The incredible social ascent wasn't the work of any technological hi-jiinks, says TVNZ spokesperson Stephanie Taylor. The network merely repurposed the page (and likes) of the programme's predecessor, Close Up.
"We spoke to Facebook about our decision to change the page over, and it was agreed that as Seven Sharp is a continuation of our 7pm current affairs programming, the change was appropriate," says Taylor.
Where Close Up attempted to be a hard nosed (and bristly moustached) current affairs programme, TVNZ has signalled Seven Sharp will be a more lighthearted (and younger-skewed) take on the day's news. So is it fair for TVNZ to assume Close Up fans will automatically be Seven Sharp fans?
The issue is TVNZ does not disclose on Seven Sharp's page that it is the old Close Up page. If someone were to stumble upon it following the show's premiere on 4 February, they'd assume Seven Sharp was incredibly popular. Advertisers who are increasingly placing an importance on a programmes ability to bring in the audience on and off the TV might be mislead by the figure on Seven Sharp's page, unaware that the show's fans might never have actively signed up to be labelled as such.

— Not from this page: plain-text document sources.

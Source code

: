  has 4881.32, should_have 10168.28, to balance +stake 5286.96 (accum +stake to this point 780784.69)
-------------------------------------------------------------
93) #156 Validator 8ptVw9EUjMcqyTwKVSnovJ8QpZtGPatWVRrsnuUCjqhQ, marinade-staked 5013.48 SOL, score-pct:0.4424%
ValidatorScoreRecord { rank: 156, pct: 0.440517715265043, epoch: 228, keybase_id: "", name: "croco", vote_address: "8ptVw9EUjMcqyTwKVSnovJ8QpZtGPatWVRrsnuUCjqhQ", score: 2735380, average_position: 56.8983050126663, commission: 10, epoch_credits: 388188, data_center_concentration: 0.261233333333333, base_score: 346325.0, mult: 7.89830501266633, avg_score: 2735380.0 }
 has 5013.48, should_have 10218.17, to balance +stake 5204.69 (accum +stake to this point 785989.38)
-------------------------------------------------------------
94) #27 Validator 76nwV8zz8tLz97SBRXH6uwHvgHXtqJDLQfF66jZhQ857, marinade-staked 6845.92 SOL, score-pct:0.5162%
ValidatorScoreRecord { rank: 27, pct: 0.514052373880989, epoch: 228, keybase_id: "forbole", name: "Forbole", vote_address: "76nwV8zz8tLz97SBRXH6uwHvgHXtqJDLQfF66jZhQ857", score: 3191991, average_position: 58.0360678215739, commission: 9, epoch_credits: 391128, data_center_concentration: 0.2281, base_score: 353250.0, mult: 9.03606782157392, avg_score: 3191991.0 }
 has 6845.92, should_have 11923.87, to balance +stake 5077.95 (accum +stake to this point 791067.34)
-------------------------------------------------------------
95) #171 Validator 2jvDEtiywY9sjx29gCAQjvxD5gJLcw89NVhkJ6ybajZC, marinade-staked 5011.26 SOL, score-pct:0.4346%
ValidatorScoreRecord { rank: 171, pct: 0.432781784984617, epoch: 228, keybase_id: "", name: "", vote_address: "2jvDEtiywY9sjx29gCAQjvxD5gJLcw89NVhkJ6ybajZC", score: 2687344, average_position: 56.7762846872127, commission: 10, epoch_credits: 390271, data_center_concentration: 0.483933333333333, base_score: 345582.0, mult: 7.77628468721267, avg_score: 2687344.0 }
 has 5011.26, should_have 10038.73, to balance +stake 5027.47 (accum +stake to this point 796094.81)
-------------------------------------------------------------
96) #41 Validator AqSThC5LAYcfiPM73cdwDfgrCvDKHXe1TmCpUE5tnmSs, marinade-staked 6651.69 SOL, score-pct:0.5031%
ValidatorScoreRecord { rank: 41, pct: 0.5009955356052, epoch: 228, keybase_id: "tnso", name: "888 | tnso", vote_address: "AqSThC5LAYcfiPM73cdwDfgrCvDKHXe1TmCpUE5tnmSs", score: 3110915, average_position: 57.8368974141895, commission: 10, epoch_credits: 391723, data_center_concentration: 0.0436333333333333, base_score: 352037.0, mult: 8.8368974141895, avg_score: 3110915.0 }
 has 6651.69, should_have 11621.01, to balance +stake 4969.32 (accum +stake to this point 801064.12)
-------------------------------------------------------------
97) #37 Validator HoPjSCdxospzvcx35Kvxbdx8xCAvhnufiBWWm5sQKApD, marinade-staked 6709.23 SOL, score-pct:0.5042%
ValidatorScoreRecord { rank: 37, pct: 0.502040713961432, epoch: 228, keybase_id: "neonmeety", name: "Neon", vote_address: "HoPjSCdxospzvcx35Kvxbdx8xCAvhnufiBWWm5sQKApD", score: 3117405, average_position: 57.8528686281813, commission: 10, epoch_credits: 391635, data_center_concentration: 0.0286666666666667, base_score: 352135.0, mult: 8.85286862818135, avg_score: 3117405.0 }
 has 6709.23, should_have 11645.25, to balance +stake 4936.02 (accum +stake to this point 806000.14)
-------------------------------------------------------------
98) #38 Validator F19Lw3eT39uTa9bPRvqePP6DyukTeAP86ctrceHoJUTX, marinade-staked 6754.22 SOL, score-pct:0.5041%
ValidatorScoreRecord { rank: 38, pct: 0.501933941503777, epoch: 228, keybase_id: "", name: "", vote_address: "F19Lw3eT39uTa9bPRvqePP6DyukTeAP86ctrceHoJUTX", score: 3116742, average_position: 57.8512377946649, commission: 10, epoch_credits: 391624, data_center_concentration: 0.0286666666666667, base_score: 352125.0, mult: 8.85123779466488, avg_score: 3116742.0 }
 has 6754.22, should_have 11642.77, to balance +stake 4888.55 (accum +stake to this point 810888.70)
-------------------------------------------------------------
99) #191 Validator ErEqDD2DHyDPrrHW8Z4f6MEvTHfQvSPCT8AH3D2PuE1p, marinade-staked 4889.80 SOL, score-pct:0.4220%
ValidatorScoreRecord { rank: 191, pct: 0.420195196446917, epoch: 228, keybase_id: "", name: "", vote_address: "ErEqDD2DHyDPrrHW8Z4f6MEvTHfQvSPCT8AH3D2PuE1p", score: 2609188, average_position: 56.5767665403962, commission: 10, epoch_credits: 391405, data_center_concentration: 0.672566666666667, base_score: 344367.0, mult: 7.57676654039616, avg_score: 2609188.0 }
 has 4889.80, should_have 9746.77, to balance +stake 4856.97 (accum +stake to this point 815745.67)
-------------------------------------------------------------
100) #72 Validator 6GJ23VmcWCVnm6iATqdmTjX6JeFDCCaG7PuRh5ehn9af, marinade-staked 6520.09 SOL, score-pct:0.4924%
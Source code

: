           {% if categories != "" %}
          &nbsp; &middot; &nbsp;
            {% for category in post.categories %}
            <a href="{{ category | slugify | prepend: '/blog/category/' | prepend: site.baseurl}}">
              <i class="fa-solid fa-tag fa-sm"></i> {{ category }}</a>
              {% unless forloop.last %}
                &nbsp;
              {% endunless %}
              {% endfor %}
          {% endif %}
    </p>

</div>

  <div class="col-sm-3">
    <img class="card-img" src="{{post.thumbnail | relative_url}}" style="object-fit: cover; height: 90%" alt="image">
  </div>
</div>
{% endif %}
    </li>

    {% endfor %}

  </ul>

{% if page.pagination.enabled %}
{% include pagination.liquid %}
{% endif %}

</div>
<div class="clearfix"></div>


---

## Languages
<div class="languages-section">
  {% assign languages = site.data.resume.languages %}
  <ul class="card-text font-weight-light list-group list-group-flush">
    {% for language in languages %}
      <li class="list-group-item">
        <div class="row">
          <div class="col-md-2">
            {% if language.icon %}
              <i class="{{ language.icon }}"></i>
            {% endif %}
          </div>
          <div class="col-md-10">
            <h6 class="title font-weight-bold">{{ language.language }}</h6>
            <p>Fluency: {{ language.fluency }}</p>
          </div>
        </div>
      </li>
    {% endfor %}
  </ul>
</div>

Updated 5:30pm: Social Media NZ founder John Lai says repurposing an old Facebook page is very common, and this form of "digital recycling" is especially prevalent among larger brands.
He doesn't think the procedure is unethical, but says brands should communicate these kinds of changes transparently.
"If there's advanced warning from the old page letting the users know what the page is to become, then that is fine as it gives people the option to unlike the page. It's a same concept as a new shop with new branding," says Lai.
"Common sense in the real world works wonders in the offline world too."
NZ Herald media commentator John Drinnan doesn't seem very impressed with the whole situation, tweeting that anything less than a full disclosure would be tantamount to lying.
@hdpanews 31,421 "likes" within an hour - amazing!— John Drinnan (@Zagzigger) January 18, 2013
TVNZ says if Seven Sharp's new fans feel Shanghai'd they're always free to unlike the show.
So social media gurus, ninjas, and unicorns of Stoppress - what's your gut feeling on this? Is TVNZ acting ethically in repurposing the Close Up page? Is there a line where it is appropriate and not appropriate to use this path?